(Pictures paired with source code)
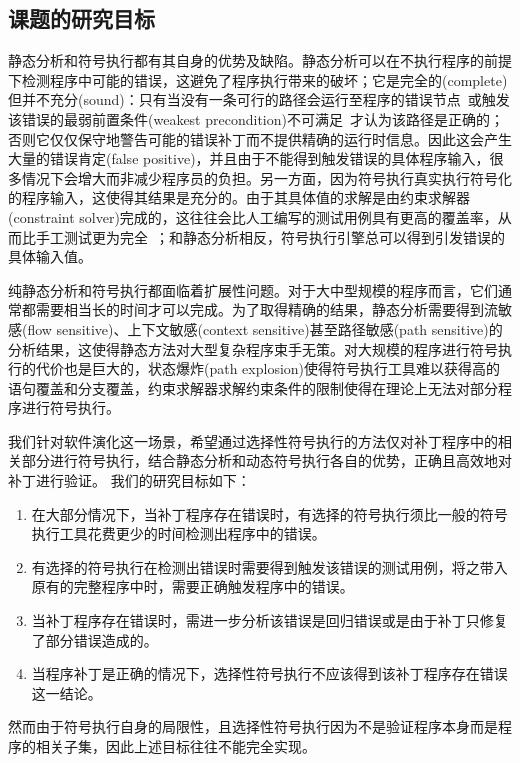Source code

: \subsection{课题的研究目标}
\label{sec:goal}

静态分析和符号执行都有其自身的优势及缺陷。静态分析可以在不执行程序的前提下检测程序中可能的错误，这避免了程序执行带来的破坏；它是完全的(complete)但并不充分(sound)：只有当没有一条可行的路径会运行至程序的错误节点~或触发该错误的最弱前置条件(weakest precondition)不可满足~才认为该路径是正确的；否则它仅仅保守地警告可能的错误补丁而不提供精确的运行时信息。因此这会产生大量的错误肯定(false positive)，并且由于不能得到触发错误的具体程序输入，很多情况下会增大而非减少程序员的负担。另一方面，因为符号执行真实执行符号化的程序输入，这使得其结果是充分的。由于其具体值的求解是由约束求解器(constraint solver)完成的，这往往会比人工编写的测试用例具有更高的覆盖率，从而比手工测试更为完全~；和静态分析相反，符号执行引擎总可以得到引发错误的具体输入值。

纯静态分析和符号执行都面临着扩展性问题。对于大中型规模的程序而言，它们通常都需要相当长的时间才可以完成。为了取得精确的结果，静态分析需要得到流敏感(flow sensitive)、上下文敏感(context sensitive)甚至路径敏感(path sensitive)的分析结果，这使得静态方法对大型复杂程序束手无策。对大规模的程序进行符号执行的代价也是巨大的，状态爆炸(path explosion)使得符号执行工具难以获得高的语句覆盖和分支覆盖，约束求解器求解约束条件的限制使得在理论上无法对部分程序进行符号执行。

我们针对软件演化这一场景，希望通过选择性符号执行的方法仅对补丁程序中的相关部分进行符号执行，结合静态分析和动态符号执行各自的优势，正确且高效地对补丁进行验证。
我们的研究目标如下：
\begin{enumerate}
\item 在大部分情况下，当补丁程序存在错误时，有选择的符号执行须比一般的符号执行工具花费更少的时间检测出程序中的错误。
\item 有选择的符号执行在检测出错误时需要得到触发该错误的测试用例，将之带入原有的完整程序中时，需要正确触发程序中的错误。
\item 当补丁程序存在错误时，需进一步分析该错误是回归错误或是由于补丁只修复了部分错误造成的。
\item 当程序补丁是正确的情况下，选择性符号执行不应该得到该补丁程序存在错误这一结论。
\end{enumerate}

然而由于符号执行自身的局限性，且选择性符号执行因为不是验证程序本身而是程序的相关子集，因此上述目标往往不能完全实现。

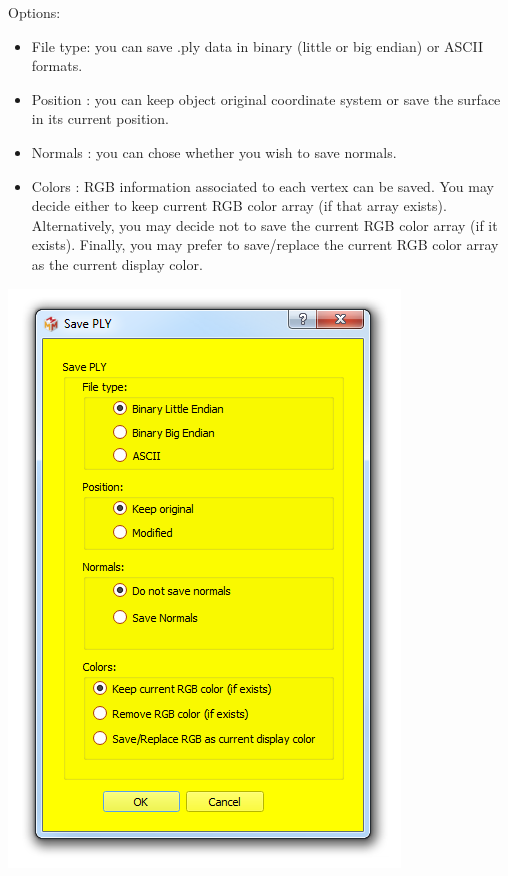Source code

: \begin{minipage}{0.5\textwidth}
Options:
\begin{itemize}
\item File type: you can save .ply data in binary (little or big endian)
or ASCII formats.
\item Position : you can keep object original coordinate system or
save the surface in its current position.
\item Normals : you can chose whether you wish to save normals.
\item Colors : RGB information associated to each vertex can be saved. You may decide either to keep current RGB color array (if that array exists). Alternatively, you may decide not to save the current RGB color array (if it exists). Finally, you may prefer to save/replace the current RGB color array as the current display color.
\end{itemize}

\end{minipage}    
\begin{minipage}{0.5\textwidth}\centering
  \includegraphics[scale=0.45]{images/07/surface/save_ply.png}
 \end{minipage} 


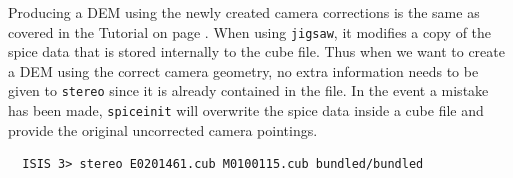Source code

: Producing a DEM using the newly created camera corrections is the same
as covered in the Tutorial on page \pageref{ch:tutorial}. When using
\texttt{jigsaw}, it modifies a copy of the spice data that is stored
internally to the cube file. Thus when we want to create a DEM using
the correct camera geometry, no extra information needs to be given to
\texttt{stereo} since it is already contained in the file. In the
event a mistake has been made, \texttt{spiceinit} will overwrite the
spice data inside a cube file and provide the original uncorrected
camera pointings.

\begin{verbatim}
  ISIS 3> stereo E0201461.cub M0100115.cub bundled/bundled
\end{verbatim}





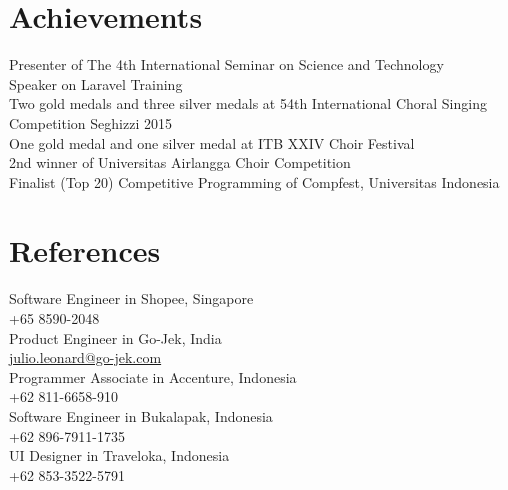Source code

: \documentclass[letterpaper]{deedy-resume} %
\begin{document}
\newpage %
\begin{minipage}[t]{0.39\textwidth}


\section{Achievements}
  Presenter of The 4th International Seminar on Science and Technology \\
  Speaker on Laravel Training \\
  Two gold medals and three silver medals at 54th International Choral Singing Competition Seghizzi 2015 \\
  One gold medal and one silver medal at ITB XXIV Choir Festival \\
  2nd winner of Universitas Airlangga Choir Competition \\
  Finalist (Top 20) Competitive Programming of Compfest, Universitas Indonesia \\
\sectionspace


\section{References}
  Software Engineer in Shopee, Singapore\\
  +65 8590-2048\\
  Product Engineer in Go-Jek, India\\
  \href{mailto:julio.leonard@go-jek.com}{julio.leonard@go-jek.com}\\
  Programmer Associate in Accenture, Indonesia\\
  +62 811-6658-910\\
  Software Engineer in Bukalapak, Indonesia\\
  +62 896-7911-1735\\
  UI Designer in Traveloka, Indonesia\\
  +62 853-3522-5791\\

\end{minipage} %
\end{document}
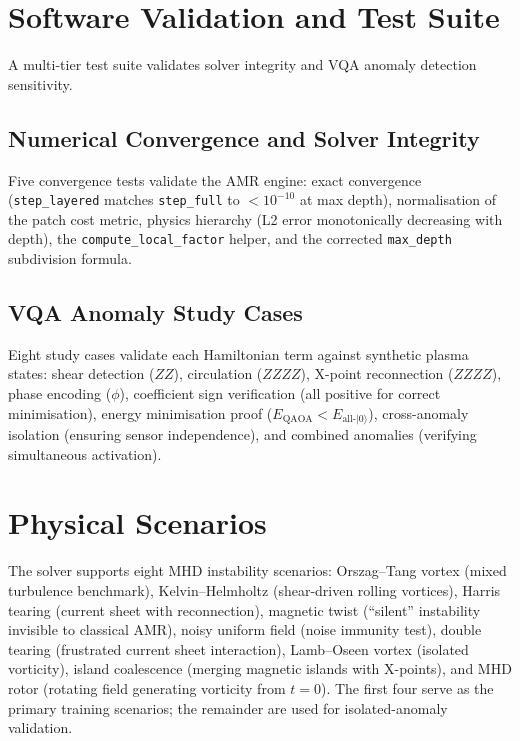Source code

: \documentclass[12pt, a4paper, oneside]{report}
\begin{document}
\section{Software Validation and Test Suite}
\label{sec:test-suite}

A multi-tier test suite validates solver integrity and VQA anomaly detection sensitivity.

\subsection{Numerical Convergence and Solver Integrity}

Five convergence tests validate the AMR engine: exact convergence (\texttt{step\_layered} matches \texttt{step\_full} to $< 10^{-10}$ at max depth), normalisation of the patch cost metric, physics hierarchy (L2 error monotonically decreasing with depth), the \texttt{compute\_local\_factor} helper, and the corrected \texttt{max\_depth} subdivision formula.

\subsection{VQA Anomaly Study Cases}
\label{sec:vqa-study-cases}

Eight study cases validate each Hamiltonian term against synthetic plasma states: shear detection ($ZZ$), circulation ($ZZZZ$), X-point reconnection ($ZZZZ$), phase encoding ($\phi$), coefficient sign verification (all positive for correct minimisation), energy minimisation proof ($E_{\text{QAOA}} < E_{\text{all-}|0\rangle}$), cross-anomaly isolation (ensuring sensor independence), and combined anomalies (verifying simultaneous activation).

\section{Physical Scenarios}
\label{sec:physical-scenarios}

The solver supports eight MHD instability scenarios: Orszag--Tang vortex (mixed turbulence benchmark), Kelvin--Helmholtz (shear-driven rolling vortices), Harris tearing (current sheet with reconnection), magnetic twist (``silent'' instability invisible to classical AMR), noisy uniform field (noise immunity test), double tearing (frustrated current sheet interaction), Lamb--Oseen vortex (isolated vorticity), island coalescence (merging magnetic islands with X-points), and MHD rotor (rotating field generating vorticity from $t = 0$). The first four serve as the primary training scenarios; the remainder are used for isolated-anomaly validation.
\end{document}
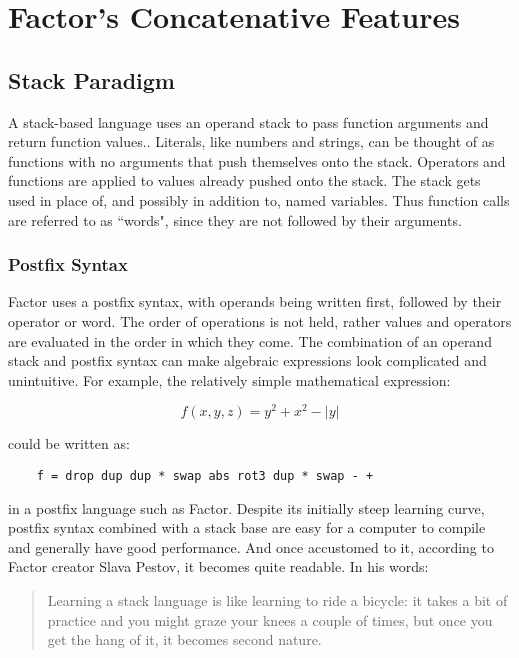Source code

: \documentclass{sig-alternate}
\begin{document}
\section{Factor's Concatenative Features} 

\subsection{Stack Paradigm}
A stack-based language uses an operand stack to pass function arguments and return function values.\cite{FactorArticle}. Literals, like numbers and strings, can be thought of as functions with no arguments that push themselves onto the stack. Operators and functions are applied to values already pushed onto the stack. The stack gets used in place of, and possibly in addition to, named variables. Thus function calls are referred to as ``words", since they are not followed by their arguments.

\subsubsection{Postfix Syntax}
Factor uses a postfix syntax, with operands being written first, followed by their operator or word. The order of operations is not held, rather values and operators are evaluated in the order in which they come. The combination of an operand stack and postfix syntax can make algebraic expressions look complicated and unintuitive.\cite{Concatenative} For example, the relatively simple mathematical expression: 
	
\begin{equation}
	f(x, y, z) = y^{2} + x^{2} - |y|
\end{equation}

could be written as: 

\begin{verbatim}
	f = drop dup dup * swap abs rot3 dup * swap - +
\end{verbatim}

\cite{Concatenative} in a postfix language such as Factor. Despite its initially steep learning curve, postfix syntax combined with a stack base are easy for a computer to compile and generally have good performance. And once accustomed to it, according to Factor creator Slava Pestov, it becomes quite readable. In his words: 
\begin{quotation}
Learning a stack language is like learning to ride a bicycle: it takes a bit of practice and you might graze your knees a couple of times, but once you get the hang of it, it becomes second nature.\cite{FactorPhilosophy}
\end{quotation}
\end{document}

== PROBLEM STATEMENT ==
Look over the data and work out how many lines include the word "Indonesia"; reply with the number only.

== YOUR RESPONSE ==
4